The Weil pairing does not extend to a pairing on all the torsion points (the direct limit of n-torsion points) because the pairings for different n are not the same. However they do fit together to give a pairing T(E) × T(E) → T(μ) on the Tate module T(E) of the elliptic curve E (the inverse limit of the ℓn-torsion points) to the Tate module T(μ) of the multiplicative group (the inverse limit of ℓn roots of unity).
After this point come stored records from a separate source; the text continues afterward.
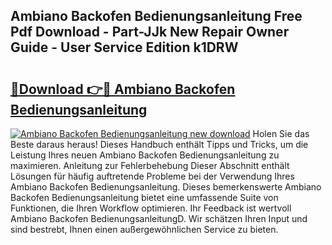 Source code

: ## Ambiano Backofen Bedienungsanleitung Free Pdf Download - Part-JJk New Repair Owner Guide - User Service Edition k1DRW

# <h2><a href="http://df0kuk.blite.top/?on=Ambiano+Backofen+Bedienungsanleitung">🔗Download 👉🔴 Ambiano Backofen Bedienungsanleitung</a></h2>

[![Ambiano Backofen Bedienungsanleitung new download](https://i.imgur.com/lujVjoI.png)](http://df0kuk.blite.top/?on=Ambiano+Backofen+Bedienungsanleitung)
Holen Sie das Beste daraus heraus! Dieses Handbuch enthält Tipps und Tricks, um die Leistung Ihres neuen Ambiano Backofen Bedienungsanleitung zu maximieren. Anleitung zur Fehlerbehebung Dieser Abschnitt enthält Lösungen für häufig auftretende Probleme bei der Verwendung Ihres Ambiano Backofen Bedienungsanleitung. Dieses bemerkenswerte Ambiano Backofen Bedienungsanleitung bietet eine umfassende Suite von Funktionen, die Ihren Workflow optimieren. Ihr Feedback ist wertvoll Ambiano Backofen BedienungsanleitungD. Wir schätzen Ihren Input und sind bestrebt, Ihnen einen außergewöhnlichen Service zu bieten.
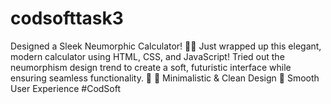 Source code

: # codsofttask3
Designed a Sleek Neumorphic Calculator! 🧮✨ Just wrapped up this elegant, modern calculator using HTML, CSS, and JavaScript! Tried out the neumorphism design trend to create a soft, futuristic interface while ensuring seamless functionality. 🚀 🔹 Minimalistic &amp; Clean Design 🔹 Smooth User Experience #CodSoft 
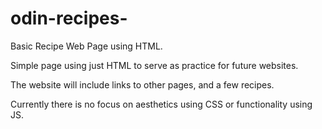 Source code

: # odin-recipes-
Basic Recipe Web Page using HTML. 


Simple page using just HTML to serve as practice for future websites. 

The website will include links to other pages, and a few recipes. 

Currently there is no focus on aesthetics using CSS or functionality using JS. 
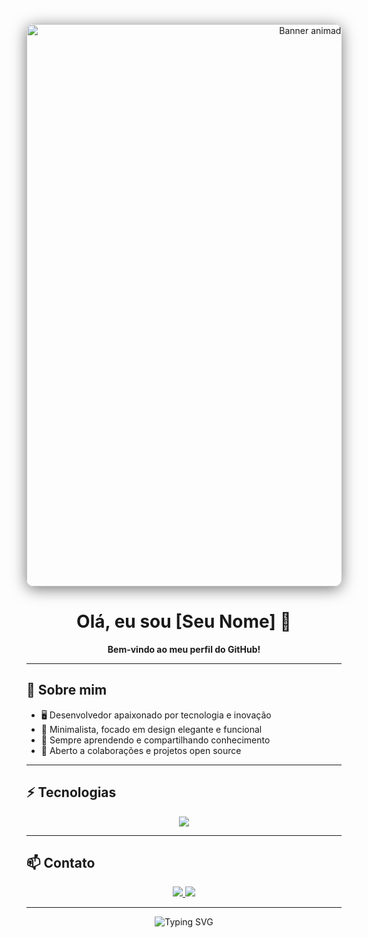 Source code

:<!-- Banner animado centralizado e maior -->
<p align="center">
  <img src="(https://i.pinimg.com/originals/f5/88/f2/f588f2cb596083e0d8e6c5f0c86319bd.gif)" alt="Banner animado" width="900" style="border-radius: 12px; box-shadow: 0 4px 24px #00000088;"/>
</p>

<h1 align="center">
  <span>
    <b>Olá, eu sou [Seu Nome] 👋</b>
  </span>
</h1>

<p align="center">
  <b>
    <span>
      Bem-vindo ao meu perfil do GitHub!
    </span>
  </b>
</p>

---

## 🖤 Sobre mim

- 🖥️ Desenvolvedor apaixonado por tecnologia e inovação  
- 🎨 Minimalista, focado em design elegante e funcional  
- 🚀 Sempre aprendendo e compartilhando conhecimento  
- 🤝 Aberto a colaborações e projetos open source  

---

## ⚡ Tecnologias

<div align="center">
  <img src="https://skillicons.dev/icons?i=js,ts,react,nodejs,python,html,css,git,github" />
</div>

---

## 📫 Contato

<div align="center">
  <a href="https://www.linkedin.com/in/seuusuario" target="_blank">
    <img src="https://img.shields.io/badge/LinkedIn-111111?style=for-the-badge&logo=linkedin&logoColor=white"/>
  </a>
  <a href="mailto:seuemail@exemplo.com" target="_blank">
    <img src="https://img.shields.io/badge/Email-111111?style=for-the-badge&logo=gmail&logoColor=white"/>
  </a>
</div>

---

<p align="center">
  <img src="https://readme-typing-svg.demolab.com?font=Fira+Code&weight=500&size=24&pause=1000&color=FFFFFF&center=true&vCenter=true&width=600&lines=Obrigado+por+visitar+meu+perfil!;Sinta-se+livre+para+conectar-se+comigo." alt="Typing SVG" />
</p>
## Generalisation to abelian varieties

For abelian varieties over an algebraically closed field K, the Weil pairing is a nondegenerate pairing

$A[n] \times A^\vee[n] \longrightarrow \mu_n$

for all n prime to the characteristic of k.[2] Here $A^\vee$ denotes the dual abelian variety of A. This is the so-called Weil pairing for higher dimensions. If A is equipped with a polarisation

$\lambda: A \longrightarrow A^\vee$,

then composition gives a (possibly degenerate) pairing

$A[n] \times A[n] \longrightarrow \mu_n.$

If C is a projective, nonsingular curve of genus ≥ 0 over k, and J its Jacobian, then the theta-divisor of J induces a principal polarisation of J, which in this particular case happens to be an isomorphism (see autoduality of Jacobians). Hence, composing the Weil pairing for J with the polarisation gives a nondegenerate pairing

$J[n]\times J[n] \longrightarrow \mu_n$

for all n prime to the characteristic of k.

As in the case of elliptic curves, explicit formulae for this pairing can be given in terms of divisors of C.

## Applications

The pairing is used in number theory and algebraic geometry, and has also been applied in elliptic curve cryptography and identity based encryption.